In my thoughts, Nut Pita is just one of the recipes constantly involved with Christmas. It is not a incredibly sweet dessert, but is pretty loaded. My grandmothers Nut Pita is two levels of unsweetened pastry dough, with a ground walnut, egg and sugar filling. The fillings could also be meat fillings, cheese or fruit. Pita means pie in Serbian, and I recognize that the pastry portion of these pies is commonly a puff pastry dough or fillo dough. Pie can be interpreted as just about anything built with a crust, normally on the bottom, and sometimes also on best of a filling. Fillings may possibly be sweet or savory. In Grandmas Nut Pita, the filling was made with a dozen eggs, divided. The whites ended up whipped separately and folded into the yolks, sugar and ground nuts. The pastry she manufactured was with yeast, nevertheless not puff pastry sort dough. It was rolled to match a 13 x 9 inch pan, the filling went in and this was topped with a different layer of the pastry. Right after baking, it was constantly sliced into diamond styles, brushed with vanilla and then sprinkled with powdered sugar.
Kifli, Kiflicke, Kiefele
I am not guaranteed of the spelling of these minor pastries. The pastry aspect of these is wealthy and flaky, but not sweet dough. It is rolled out to small squares or circles and a filling is put in the center, reverse sides or corners are pulled with each other and they are baked. The fillings in the center that I most recall are Prune Lekvar, a easy puree of cooked prunes, and Apricot filling. Either of these two fillings is uncomplicated to make. Just take pitted dry fruits and a small amount of water with some lemon rind and simmer right up until all the water has boiled down. Puree in the food processor right up until sleek with sugar, to flavor. It tends to make a excellent filling, and even preferences fantastic distribute on toast. The dough is gentle and flaky and the fillings are mouth watering.

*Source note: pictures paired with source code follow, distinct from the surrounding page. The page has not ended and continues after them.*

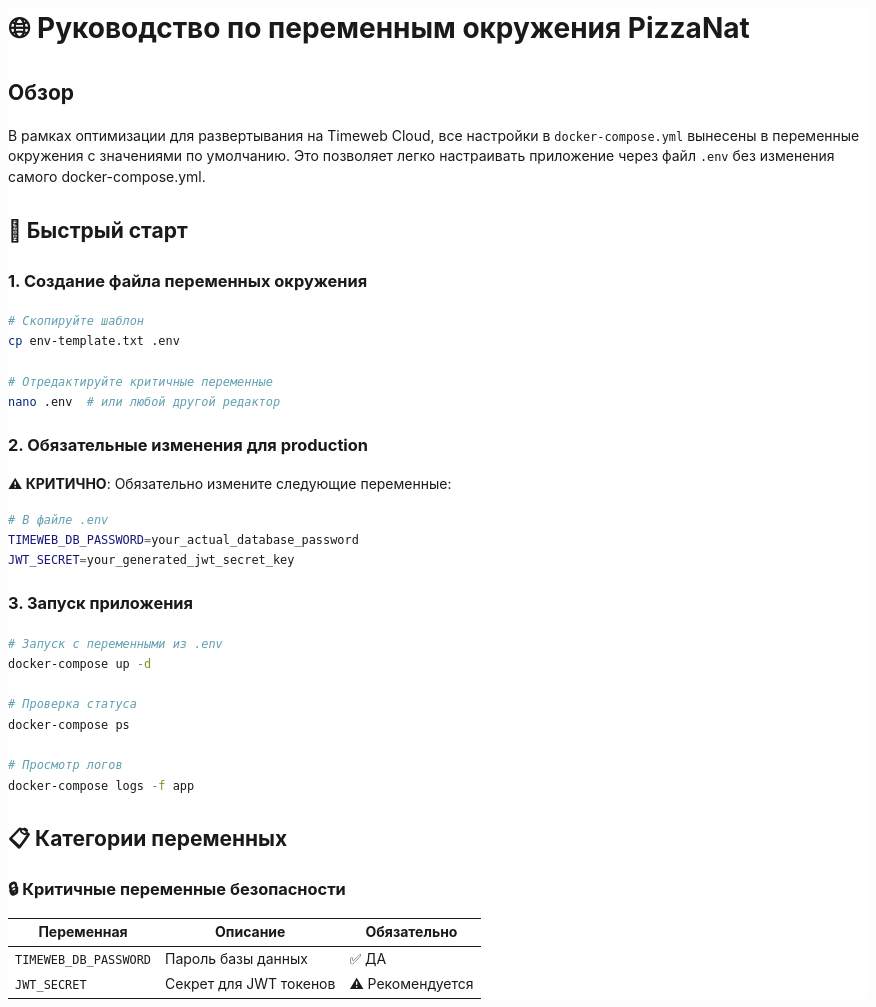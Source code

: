# 🌐 Руководство по переменным окружения PizzaNat

## Обзор

В рамках оптимизации для развертывания на Timeweb Cloud, все настройки в `docker-compose.yml` вынесены в переменные окружения с значениями по умолчанию. Это позволяет легко настраивать приложение через файл `.env` без изменения самого docker-compose.yml.

## 🚀 Быстрый старт

### 1. Создание файла переменных окружения

```bash
# Скопируйте шаблон
cp env-template.txt .env

# Отредактируйте критичные переменные
nano .env  # или любой другой редактор
```

### 2. Обязательные изменения для production

**⚠️ КРИТИЧНО**: Обязательно измените следующие переменные:

```bash
# В файле .env
TIMEWEB_DB_PASSWORD=your_actual_database_password
JWT_SECRET=your_generated_jwt_secret_key
```

### 3. Запуск приложения

```bash
# Запуск с переменными из .env
docker-compose up -d

# Проверка статуса
docker-compose ps

# Просмотр логов
docker-compose logs -f app
```

## 📋 Категории переменных

### 🔒 Критичные переменные безопасности

| Переменная | Описание | Обязательно |
|------------|----------|-------------|
| `TIMEWEB_DB_PASSWORD` | Пароль базы данных | ✅ ДА |
| `JWT_SECRET` | Секрет для JWT токенов | ⚠️ Рекомендуется |
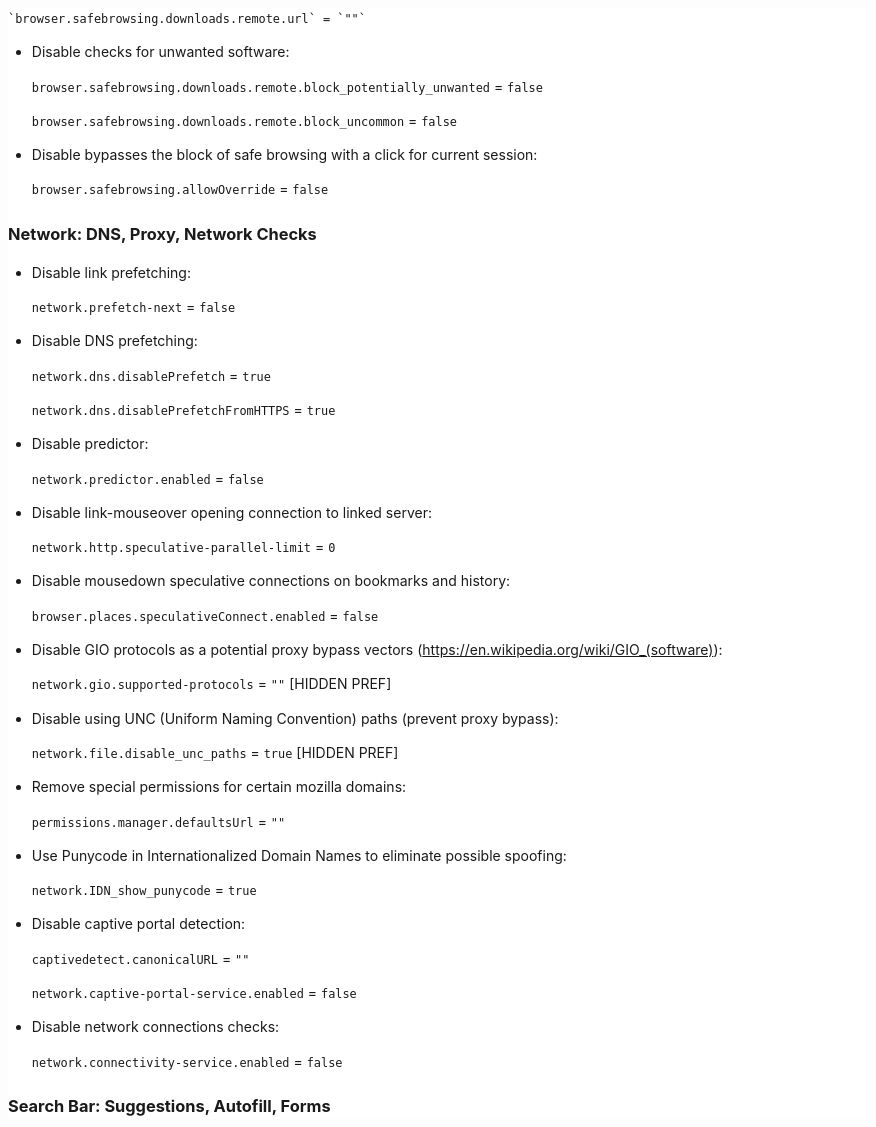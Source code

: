     `browser.safebrowsing.downloads.remote.url` = `""`

* Disable checks for unwanted software:

    `browser.safebrowsing.downloads.remote.block_potentially_unwanted` = `false`

    `browser.safebrowsing.downloads.remote.block_uncommon` = `false`

* Disable bypasses the block of safe browsing with a click for current session:

    `browser.safebrowsing.allowOverride` = `false`

### Network: DNS, Proxy, Network Checks

* Disable link prefetching:

    `network.prefetch-next` = `false`

* Disable DNS prefetching:

    `network.dns.disablePrefetch` = `true`

    `network.dns.disablePrefetchFromHTTPS` = `true`

* Disable predictor:

    `network.predictor.enabled` = `false`

* Disable link-mouseover opening connection to linked server:

    `network.http.speculative-parallel-limit` = `0`

* Disable mousedown speculative connections on bookmarks and history:

    `browser.places.speculativeConnect.enabled` = `false`

* Disable GIO protocols as a potential proxy bypass vectors (<https://en.wikipedia.org/wiki/GIO_(software)>):

    `network.gio.supported-protocols` = `""` [HIDDEN PREF]

* Disable using UNC (Uniform Naming Convention) paths (prevent proxy bypass):

    `network.file.disable_unc_paths` = `true` [HIDDEN PREF]

* Remove special permissions for certain mozilla domains:

    `permissions.manager.defaultsUrl` = `""`

* Use Punycode in Internationalized Domain Names to eliminate possible spoofing:

    `network.IDN_show_punycode` = `true`

* Disable captive portal detection:

    `captivedetect.canonicalURL` = `""`

    `network.captive-portal-service.enabled` = `false`

* Disable network connections checks:

    `network.connectivity-service.enabled` = `false`

### Search Bar: Suggestions, Autofill, Forms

I have not had a strudel like my grandmas considering that the previous time I saw her, a quite prolonged time back. I have purchased strudel in places to eat, and considering the fact that they are ordinarily German eating places, the pastry element was a thicker and a lot more bread like dough. Grandma’s strudel was produced by stretching her dough to address the entire kitchen table, with an overhang of at the very least 12 inches. It was stretched so skinny you could read a newspaper through the dough. She would sprinkle on just one of various kinds of sweetened fillings, this sort of as poppy seed, floor walnuts, apples, cheese, and even cabbage. It usually seemed there would not be ample filling, as it was spread so skinny, but the dough was also incredibly slender, so it was generally best. Grandmas strudel was not only for holidays, but was constantly existing in her dwelling.
Little dough balls, soaked with sizzling water and mixed with honey and floor poppy seeds. Unless of course one particular has grown up feeding on this dessert, it seems hard to get pleasure from. We of the family find these small balls fully irresistible. Grandmas edition is sweet with all the honey, but I have witnessed savory versions out there also. It would seem so quite a few of the desserts I grew up with are also recognized in savory variations.
I am incredibly lucky to have grown up in a spouse and children with these types of a abundant heritage. Like most young children it is effortless to take for granted the culture and food stuff traditions that become part of your lifetime. Much too several little ones today want to skip the standard food items of their households and head to the neighborhood quickly food stuff cafe. My Grandparents usually said, “With age will come knowledge”. It took me several decades to realize they are suitable and I am now trying to move these traditions on to you.
Thank you for having the time to go through my posting. I hope it was educational and helped you alongside your individual culinary journey.